Use of sprinkler and drip irrigation varies widely around the world. Our analysis assumes the area under improved irrigation grows from 53.8 million hectares in 2018 to 187.71–286.47 million hectares in 2050. The highest adoption increases would occur in Asia, where 62 percent of total irrigated area is located and currently only 7 percent of that land is under micro-irrigation. This growth could avoid 1.13–2.07 gigatons of carbon dioxide emissions and save 37–68 billion gallons of water with a US$534.60–938.58 billion lifetime net operational savings and a first cost of US$222.87–386.92 billion.

Introduction

Project Drawdown’s Farm Irrigation Efficiency solution mobilizes a set of energy-efficient irrigation practices that increase crop yields while reducing emissions. This solution replaces conventional irrigation on irrigated cropland.

Pumping and transporting water to irrigate crops is a major user of energy. Much irrigation water is delivered using inefficient methods such as flooding. More efficient irrigation can save up to 25 percent and 40 percent of water and greenhouse gas under sprinkler and drip methods, respectively, compared with conventional irrigation methods.
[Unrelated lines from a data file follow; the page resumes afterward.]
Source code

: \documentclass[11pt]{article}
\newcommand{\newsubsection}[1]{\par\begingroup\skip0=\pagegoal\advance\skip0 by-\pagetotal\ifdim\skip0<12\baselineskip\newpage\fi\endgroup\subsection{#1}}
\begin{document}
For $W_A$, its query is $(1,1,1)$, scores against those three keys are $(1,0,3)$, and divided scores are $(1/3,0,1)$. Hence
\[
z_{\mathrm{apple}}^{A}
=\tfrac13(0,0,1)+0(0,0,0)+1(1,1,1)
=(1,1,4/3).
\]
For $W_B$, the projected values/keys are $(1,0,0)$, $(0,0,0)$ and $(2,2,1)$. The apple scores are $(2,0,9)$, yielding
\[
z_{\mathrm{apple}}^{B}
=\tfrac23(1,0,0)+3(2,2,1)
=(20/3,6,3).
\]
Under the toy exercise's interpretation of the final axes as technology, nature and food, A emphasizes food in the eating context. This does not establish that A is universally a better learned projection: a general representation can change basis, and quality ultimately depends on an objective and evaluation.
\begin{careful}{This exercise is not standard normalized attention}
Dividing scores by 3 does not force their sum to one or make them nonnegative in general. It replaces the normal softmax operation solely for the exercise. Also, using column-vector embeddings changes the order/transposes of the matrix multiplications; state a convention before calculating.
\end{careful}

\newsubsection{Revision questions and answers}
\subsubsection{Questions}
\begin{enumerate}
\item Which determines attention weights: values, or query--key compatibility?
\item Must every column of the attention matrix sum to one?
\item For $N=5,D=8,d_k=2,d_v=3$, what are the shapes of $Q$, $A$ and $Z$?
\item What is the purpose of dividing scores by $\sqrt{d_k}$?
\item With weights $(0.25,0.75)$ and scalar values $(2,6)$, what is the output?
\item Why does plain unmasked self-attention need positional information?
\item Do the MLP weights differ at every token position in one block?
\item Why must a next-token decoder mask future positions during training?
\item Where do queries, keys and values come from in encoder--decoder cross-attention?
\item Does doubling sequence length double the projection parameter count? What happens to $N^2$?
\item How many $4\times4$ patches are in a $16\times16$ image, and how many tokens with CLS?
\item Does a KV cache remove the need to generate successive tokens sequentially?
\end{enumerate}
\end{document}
The benefits of drip and sprinkler irrigation are numerous: crop yields improve, costs drop, and soil erosion declines. Lower humidity curtails pests. Surface and groundwater resources are better protected, and conflicts among various stakeholders for water resources may ease. However, both systems require infrastructure and upkeep, which can be expensive, sometimes prohibitively so.

Other practices and technologies can also be effective. Irrigation scheduling and deficit irrigation are two methods of variable application. Sensors can monitor soil moisture and control irrigation systems automatically. Rainwater and runoff can also be captured and put to use.

Irrigation is critical to some crop production, particularly in the era of climate change with increasingly unpredictable rains. For this reason, efficient irrigation is highly rated as a climate change adaptation strategy.

Methodology

Total Land Area

To evaluate the extent to which a Food, Agriculture, and Land Use sector solution can reduce greenhouse gas emissions and sequester carbon, we need to identify the total land area available for that solution in millions of hectares. To avoid double counting, we use an integration model that allocates land area among all Food, Agriculture, and Land Use sector solutions. This involves two steps. First, we classify the global land area into agro-ecological zones (AEZs) based on the land cover, soil quality, and slope and assign AEZs to different thermal moisture regimes. We then classify the AEZs into “degraded” and “nondegraded.” Finally, we allocate the solutions to AEZs, with the solution most suited to a given AEZ or sets of AEZs assigned first, followed by the second-most-suited solution, and so on. Because it’s hard to predict future changes, we assume the total land area remains constant.

The total land area available for this solution is all irrigated cropland, 320 million hectares. Current adoption (defined as the amount under efficient irrigation in 2018) is 53.8 million hectares. We took the adoption of drip and sprinkler irrigation system from the International Commission on Irrigation and Drainage (ICID) / Food and Agriculture Organization (FAO) Aquastat and National Statistics. We based adoption for 2018 on the average value estimation for 1999, 2009, and 2017.

Adoption Scenarios

We developed seven adoption scenarios based on aggregated region-level data. Some of the scenarios assumed higher rates of adoption for all regions except the OECD, which has a much higher current adoption than other regions. Considering global water scarcity, some scenarios assume peak adoption by 2030.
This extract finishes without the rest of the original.